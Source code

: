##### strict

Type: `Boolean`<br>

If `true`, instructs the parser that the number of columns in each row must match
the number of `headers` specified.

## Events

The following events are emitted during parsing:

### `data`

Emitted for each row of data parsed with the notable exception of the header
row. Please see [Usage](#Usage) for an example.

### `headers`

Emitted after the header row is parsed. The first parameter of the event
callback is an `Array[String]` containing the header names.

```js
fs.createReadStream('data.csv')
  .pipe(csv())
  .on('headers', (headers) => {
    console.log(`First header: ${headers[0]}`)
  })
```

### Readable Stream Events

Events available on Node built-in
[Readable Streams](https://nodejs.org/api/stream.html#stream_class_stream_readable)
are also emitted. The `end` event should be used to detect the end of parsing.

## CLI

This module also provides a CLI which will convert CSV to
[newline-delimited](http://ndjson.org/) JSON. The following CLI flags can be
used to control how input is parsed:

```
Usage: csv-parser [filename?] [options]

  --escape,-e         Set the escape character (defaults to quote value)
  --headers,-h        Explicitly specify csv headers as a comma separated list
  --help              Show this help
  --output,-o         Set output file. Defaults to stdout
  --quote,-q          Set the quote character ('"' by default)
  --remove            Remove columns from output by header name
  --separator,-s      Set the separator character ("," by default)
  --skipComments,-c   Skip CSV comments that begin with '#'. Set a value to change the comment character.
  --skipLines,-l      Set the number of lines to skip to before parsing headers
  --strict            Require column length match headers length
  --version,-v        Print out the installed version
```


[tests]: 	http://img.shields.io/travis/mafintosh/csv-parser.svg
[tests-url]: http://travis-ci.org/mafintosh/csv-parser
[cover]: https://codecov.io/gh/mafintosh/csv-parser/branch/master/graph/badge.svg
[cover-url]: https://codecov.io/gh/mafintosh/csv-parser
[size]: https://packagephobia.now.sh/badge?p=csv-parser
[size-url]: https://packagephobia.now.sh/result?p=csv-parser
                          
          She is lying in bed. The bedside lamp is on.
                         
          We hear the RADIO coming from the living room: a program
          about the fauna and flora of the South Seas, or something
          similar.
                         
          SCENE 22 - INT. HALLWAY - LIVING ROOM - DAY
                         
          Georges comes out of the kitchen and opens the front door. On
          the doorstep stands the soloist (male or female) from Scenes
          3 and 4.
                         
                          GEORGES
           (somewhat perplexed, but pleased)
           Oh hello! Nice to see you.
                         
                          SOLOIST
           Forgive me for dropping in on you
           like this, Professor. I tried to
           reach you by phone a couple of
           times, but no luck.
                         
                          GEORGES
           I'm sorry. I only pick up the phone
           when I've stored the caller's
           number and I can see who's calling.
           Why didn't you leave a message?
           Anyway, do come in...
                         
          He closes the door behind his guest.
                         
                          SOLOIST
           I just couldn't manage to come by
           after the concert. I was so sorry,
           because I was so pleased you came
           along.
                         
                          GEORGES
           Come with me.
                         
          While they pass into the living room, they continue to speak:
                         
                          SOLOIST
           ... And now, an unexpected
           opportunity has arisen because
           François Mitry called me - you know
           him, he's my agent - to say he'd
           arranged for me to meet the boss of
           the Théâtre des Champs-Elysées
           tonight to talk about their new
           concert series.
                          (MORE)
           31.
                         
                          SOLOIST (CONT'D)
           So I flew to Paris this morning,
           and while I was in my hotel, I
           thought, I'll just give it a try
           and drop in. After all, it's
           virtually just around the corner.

[WHAT TO PRODUCE]
Go through the records and report each line that contains "size".

[EXERCISE OUTPUT]
[size]: https://packagephobia.now.sh/badge?p=csv-parser
[size-url]: https://packagephobia.now.sh/result?p=csv-parser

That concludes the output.